BACKGROUND: Extracellular hemoglobin (Hb)-based oxygen carriers (HBOCs) are under extensive consideration as oxygen therapeutics. Their effects on cellular mechanisms related to apoptosis are of particular interest, because the onset of proapoptotic pathways may give rise to tissue damage. STUDY DESIGN AND METHODS: The objective was to assess whether the properties of the Hb that replaces blood during an isovolemic hemodilution would modulate apoptotic-response mechanisms in rat brain and whether such signaling favors cytoprotection or damage.
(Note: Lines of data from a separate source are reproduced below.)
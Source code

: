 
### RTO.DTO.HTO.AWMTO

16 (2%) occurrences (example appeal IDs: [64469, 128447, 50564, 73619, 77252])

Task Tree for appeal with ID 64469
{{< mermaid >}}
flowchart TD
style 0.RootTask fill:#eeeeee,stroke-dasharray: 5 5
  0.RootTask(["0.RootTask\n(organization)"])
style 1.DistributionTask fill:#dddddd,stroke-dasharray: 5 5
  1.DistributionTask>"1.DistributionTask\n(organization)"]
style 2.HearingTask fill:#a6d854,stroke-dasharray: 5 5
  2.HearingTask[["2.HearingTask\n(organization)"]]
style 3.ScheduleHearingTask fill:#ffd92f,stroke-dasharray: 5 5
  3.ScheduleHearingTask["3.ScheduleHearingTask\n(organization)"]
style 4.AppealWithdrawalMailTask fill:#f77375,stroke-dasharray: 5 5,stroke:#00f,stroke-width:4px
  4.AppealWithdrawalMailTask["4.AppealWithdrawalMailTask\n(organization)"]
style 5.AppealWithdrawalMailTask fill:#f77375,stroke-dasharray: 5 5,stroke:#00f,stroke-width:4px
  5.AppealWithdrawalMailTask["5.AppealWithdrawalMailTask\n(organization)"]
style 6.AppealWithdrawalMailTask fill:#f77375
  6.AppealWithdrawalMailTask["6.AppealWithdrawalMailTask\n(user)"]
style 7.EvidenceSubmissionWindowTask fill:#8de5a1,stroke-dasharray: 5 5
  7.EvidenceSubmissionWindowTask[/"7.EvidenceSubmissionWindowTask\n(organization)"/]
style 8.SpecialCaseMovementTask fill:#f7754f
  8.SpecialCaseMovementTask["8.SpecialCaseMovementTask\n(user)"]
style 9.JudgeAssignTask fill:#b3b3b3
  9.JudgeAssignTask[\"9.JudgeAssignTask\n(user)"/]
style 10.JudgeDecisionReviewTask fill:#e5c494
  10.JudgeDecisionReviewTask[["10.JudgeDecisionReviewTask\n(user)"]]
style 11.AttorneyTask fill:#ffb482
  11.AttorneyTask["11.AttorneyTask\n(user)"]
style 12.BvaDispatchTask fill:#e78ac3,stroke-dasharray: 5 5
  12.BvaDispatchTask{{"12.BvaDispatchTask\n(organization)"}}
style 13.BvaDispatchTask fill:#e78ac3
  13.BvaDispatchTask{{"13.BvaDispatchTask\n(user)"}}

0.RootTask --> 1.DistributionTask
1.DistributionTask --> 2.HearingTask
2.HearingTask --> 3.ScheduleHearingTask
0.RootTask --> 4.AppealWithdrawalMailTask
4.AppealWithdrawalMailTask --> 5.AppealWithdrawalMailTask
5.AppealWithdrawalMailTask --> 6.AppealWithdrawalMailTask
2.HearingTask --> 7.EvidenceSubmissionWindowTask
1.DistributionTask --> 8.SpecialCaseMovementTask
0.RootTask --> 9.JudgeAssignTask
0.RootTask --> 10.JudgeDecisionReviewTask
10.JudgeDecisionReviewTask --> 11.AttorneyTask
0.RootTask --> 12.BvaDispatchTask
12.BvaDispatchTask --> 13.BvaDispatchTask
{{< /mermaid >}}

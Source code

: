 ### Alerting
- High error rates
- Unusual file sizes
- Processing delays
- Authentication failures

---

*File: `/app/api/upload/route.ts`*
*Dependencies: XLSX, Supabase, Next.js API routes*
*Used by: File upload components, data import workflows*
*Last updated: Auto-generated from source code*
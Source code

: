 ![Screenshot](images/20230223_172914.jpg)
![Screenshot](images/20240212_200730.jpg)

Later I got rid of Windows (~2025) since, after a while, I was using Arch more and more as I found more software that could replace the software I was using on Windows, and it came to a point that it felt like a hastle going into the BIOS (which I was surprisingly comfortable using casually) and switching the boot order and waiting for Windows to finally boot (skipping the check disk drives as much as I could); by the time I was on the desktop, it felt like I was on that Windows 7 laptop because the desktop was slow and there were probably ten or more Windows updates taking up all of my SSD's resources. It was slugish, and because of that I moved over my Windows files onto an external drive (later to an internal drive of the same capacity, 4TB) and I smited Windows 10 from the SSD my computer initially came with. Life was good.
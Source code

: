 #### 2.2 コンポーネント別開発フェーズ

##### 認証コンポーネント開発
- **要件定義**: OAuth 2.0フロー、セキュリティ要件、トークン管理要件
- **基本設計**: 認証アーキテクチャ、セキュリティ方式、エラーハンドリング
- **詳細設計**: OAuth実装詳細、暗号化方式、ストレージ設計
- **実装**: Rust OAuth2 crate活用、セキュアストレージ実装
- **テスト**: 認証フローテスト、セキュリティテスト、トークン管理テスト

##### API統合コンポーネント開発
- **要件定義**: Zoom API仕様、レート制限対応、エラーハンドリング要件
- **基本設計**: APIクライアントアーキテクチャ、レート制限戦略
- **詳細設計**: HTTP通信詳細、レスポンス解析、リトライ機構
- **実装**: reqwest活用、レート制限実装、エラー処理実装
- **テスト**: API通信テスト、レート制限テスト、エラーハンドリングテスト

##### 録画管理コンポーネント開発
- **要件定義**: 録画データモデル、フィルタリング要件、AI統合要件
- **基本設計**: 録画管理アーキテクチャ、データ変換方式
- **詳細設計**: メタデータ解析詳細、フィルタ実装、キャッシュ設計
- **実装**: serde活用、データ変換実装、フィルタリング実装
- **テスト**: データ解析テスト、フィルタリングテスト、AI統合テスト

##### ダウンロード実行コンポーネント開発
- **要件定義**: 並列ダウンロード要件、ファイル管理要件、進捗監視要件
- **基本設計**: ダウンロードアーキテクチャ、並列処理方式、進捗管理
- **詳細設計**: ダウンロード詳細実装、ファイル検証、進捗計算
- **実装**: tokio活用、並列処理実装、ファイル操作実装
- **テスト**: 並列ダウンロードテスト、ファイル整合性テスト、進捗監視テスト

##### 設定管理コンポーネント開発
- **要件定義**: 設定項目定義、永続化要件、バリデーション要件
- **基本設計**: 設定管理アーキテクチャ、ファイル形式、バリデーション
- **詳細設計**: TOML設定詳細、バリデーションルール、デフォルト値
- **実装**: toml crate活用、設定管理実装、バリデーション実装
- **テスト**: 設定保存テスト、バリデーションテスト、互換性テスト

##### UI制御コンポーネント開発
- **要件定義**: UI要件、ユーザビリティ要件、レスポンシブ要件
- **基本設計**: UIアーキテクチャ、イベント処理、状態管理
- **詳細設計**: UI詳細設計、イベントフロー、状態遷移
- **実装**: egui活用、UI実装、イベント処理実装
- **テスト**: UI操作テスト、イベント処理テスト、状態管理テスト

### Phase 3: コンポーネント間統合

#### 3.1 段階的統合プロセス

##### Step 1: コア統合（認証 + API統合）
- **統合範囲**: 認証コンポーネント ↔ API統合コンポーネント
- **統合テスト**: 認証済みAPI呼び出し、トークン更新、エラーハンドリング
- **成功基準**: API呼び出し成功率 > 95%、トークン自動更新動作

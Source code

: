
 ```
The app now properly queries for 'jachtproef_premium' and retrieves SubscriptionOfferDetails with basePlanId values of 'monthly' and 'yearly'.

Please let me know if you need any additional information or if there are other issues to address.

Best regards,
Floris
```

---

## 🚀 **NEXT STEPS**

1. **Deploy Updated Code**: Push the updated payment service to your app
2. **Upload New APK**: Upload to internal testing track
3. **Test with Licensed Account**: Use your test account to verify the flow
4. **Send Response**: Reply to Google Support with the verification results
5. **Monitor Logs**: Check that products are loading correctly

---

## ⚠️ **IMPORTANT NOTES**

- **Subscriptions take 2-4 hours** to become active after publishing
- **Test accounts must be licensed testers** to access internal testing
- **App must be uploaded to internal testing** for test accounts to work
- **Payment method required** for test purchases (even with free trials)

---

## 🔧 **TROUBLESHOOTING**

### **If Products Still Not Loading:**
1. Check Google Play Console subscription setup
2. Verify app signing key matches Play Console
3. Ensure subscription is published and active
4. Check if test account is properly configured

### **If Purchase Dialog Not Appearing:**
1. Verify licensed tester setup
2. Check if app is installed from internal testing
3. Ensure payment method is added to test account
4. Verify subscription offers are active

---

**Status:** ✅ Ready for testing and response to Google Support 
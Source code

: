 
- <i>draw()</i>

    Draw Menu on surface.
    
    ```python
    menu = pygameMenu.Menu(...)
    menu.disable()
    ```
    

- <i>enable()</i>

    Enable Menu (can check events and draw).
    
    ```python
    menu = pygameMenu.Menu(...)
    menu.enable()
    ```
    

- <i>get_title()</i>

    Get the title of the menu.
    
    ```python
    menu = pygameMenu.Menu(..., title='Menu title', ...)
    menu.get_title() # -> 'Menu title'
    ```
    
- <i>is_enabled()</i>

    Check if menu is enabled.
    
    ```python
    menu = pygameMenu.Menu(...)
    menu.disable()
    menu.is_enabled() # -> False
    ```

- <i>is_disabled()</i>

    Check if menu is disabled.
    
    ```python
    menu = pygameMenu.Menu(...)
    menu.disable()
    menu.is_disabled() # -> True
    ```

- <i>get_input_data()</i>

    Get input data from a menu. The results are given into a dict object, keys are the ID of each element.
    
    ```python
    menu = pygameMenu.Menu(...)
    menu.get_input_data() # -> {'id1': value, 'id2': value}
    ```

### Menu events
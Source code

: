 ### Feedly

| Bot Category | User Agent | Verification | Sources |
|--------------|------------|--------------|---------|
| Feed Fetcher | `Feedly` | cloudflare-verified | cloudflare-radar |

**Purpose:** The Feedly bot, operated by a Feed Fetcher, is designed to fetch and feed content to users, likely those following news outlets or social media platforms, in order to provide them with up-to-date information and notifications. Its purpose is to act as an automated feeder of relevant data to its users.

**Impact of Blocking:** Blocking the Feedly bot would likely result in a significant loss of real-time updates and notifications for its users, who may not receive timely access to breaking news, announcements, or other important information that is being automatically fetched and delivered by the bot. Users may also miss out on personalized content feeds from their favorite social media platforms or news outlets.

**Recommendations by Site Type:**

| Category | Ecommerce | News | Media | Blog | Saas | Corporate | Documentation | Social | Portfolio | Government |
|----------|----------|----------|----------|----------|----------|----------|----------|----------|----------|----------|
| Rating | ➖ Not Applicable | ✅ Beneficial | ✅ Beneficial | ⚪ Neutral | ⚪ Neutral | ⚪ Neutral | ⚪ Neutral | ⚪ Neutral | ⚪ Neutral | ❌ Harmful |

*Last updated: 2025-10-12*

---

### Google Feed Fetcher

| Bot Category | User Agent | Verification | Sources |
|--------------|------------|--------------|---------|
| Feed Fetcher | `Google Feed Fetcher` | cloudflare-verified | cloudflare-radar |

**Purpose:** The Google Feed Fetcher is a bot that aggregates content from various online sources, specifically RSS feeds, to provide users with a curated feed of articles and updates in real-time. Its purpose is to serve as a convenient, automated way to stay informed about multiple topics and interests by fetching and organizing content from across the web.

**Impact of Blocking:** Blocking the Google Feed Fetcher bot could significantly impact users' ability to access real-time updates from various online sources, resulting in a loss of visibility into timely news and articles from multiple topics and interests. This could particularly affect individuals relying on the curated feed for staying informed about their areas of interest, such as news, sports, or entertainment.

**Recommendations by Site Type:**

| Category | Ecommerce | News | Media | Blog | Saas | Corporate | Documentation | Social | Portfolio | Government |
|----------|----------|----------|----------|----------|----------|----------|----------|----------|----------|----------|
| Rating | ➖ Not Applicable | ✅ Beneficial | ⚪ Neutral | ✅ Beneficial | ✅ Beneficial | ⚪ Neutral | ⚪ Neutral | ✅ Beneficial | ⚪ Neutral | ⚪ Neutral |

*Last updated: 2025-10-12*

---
We exposed rats to exchange transfusion (ET; 50% blood volume and isovolemic replacement with Hextend [negative colloid control], MP4OX [PEGylated HBOC with high oxygen affinity], and alpha alpha Hb [alpha alpha-crosslinked HBOC with low oxygen affinity; n = 4-6/group]). Sham rats acted as control. Animals were euthanized at 2, 6, and 12 hours after ET; brain tissue was harvested and processed for analysis. RESULTS: In MP4OX animals, the number of neurons that overexpressed the hypoxia-inducible factor (HIF)-1 alpha was higher than in aaHb, particularly at the early time points. In addition, MP4OX was associated with greater phosphorylation of protein kinase B (Akt), a well-known cytoprotective factor. Indeed, the degree of apoptosis, measured as terminal deoxynucleotidyl transferase-positive neurons and caspase-3 cleavage, ranked in order of MP4OX < Hextend < aaHb. CONCLUSION: Even though both HBOCs showed increased levels of HIF-1 alpha compared to shams or Hextend-treated animals, differences in signaling events resulted in very different outcomes for the two HBOCs. aaHb-treated brain tissue showed significant neuronal damage, measured as apoptosis. This was in stark contrast to the protection seen with MP4OX, apparently due to recruitment of Akt and neuronal specific HIF-1 alpha pathways.